◆ Exercise goal ◆
In the data below, find each line carrying the string "repository" and copy it out.

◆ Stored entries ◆
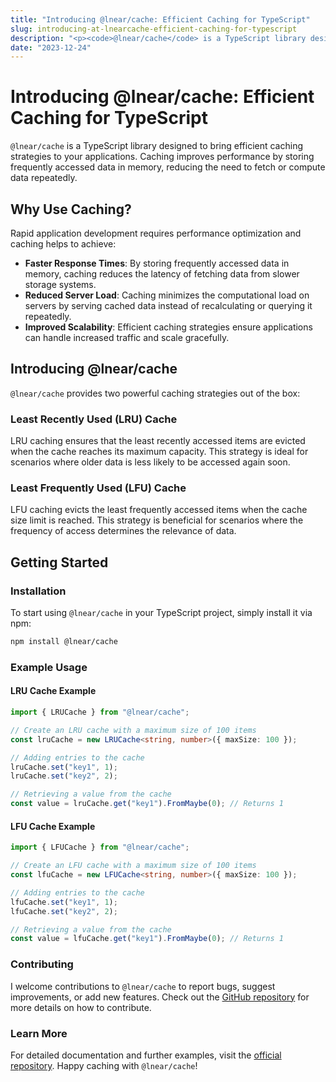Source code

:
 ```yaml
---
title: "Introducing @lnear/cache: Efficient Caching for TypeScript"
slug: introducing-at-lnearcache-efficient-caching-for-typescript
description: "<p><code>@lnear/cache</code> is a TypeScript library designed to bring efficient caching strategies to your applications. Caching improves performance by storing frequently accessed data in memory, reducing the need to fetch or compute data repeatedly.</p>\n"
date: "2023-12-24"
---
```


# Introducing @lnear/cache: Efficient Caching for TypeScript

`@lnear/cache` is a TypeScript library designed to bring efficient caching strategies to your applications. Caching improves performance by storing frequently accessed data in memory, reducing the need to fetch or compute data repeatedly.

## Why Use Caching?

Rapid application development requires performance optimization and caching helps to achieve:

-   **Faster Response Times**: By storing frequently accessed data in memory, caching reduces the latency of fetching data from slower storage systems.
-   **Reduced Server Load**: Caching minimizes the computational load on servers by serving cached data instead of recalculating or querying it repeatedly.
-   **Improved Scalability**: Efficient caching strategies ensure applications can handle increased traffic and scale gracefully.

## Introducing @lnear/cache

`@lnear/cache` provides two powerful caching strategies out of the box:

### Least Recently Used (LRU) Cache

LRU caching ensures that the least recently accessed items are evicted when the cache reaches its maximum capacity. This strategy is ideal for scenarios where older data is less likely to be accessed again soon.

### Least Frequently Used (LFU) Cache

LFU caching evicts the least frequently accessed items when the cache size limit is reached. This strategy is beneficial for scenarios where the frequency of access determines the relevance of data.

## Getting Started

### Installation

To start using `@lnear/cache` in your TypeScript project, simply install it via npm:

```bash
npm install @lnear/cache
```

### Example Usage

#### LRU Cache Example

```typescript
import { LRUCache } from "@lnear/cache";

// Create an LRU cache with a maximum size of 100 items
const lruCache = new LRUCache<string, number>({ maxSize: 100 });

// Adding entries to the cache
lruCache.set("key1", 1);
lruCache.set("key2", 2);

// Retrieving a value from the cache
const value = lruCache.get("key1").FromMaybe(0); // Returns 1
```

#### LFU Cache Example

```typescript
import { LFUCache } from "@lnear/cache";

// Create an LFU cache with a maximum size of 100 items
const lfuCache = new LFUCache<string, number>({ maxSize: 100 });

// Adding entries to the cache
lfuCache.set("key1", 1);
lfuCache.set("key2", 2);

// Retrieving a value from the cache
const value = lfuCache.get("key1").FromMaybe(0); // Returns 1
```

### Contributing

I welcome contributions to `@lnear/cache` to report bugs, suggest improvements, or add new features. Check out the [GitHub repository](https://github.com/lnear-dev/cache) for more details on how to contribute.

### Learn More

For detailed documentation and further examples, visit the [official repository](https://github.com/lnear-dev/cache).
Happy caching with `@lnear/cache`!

---

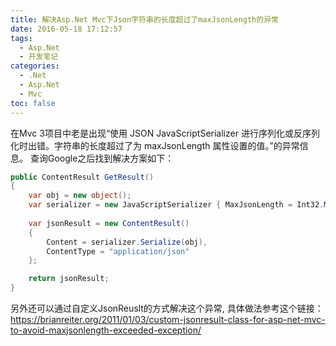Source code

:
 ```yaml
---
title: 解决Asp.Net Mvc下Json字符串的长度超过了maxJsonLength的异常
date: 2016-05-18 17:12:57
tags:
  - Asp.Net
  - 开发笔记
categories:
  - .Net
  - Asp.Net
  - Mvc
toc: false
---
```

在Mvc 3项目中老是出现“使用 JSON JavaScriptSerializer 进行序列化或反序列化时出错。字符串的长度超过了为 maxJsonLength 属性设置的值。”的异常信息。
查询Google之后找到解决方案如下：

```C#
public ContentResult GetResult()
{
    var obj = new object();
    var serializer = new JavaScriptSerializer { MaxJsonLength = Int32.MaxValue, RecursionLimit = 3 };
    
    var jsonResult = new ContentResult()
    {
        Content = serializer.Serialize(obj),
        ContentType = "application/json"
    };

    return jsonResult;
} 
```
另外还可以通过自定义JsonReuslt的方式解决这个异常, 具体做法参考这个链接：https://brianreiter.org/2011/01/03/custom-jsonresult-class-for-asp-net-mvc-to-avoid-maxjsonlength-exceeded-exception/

◆ Result for this task ◆
I welcome contributions to `@lnear/cache` to report bugs, suggest improvements, or add new features. Check out the [GitHub repository](https://github.com/lnear-dev/cache) for more details on how to contribute.
For detailed documentation and further examples, visit the [official repository](https://github.com/lnear-dev/cache).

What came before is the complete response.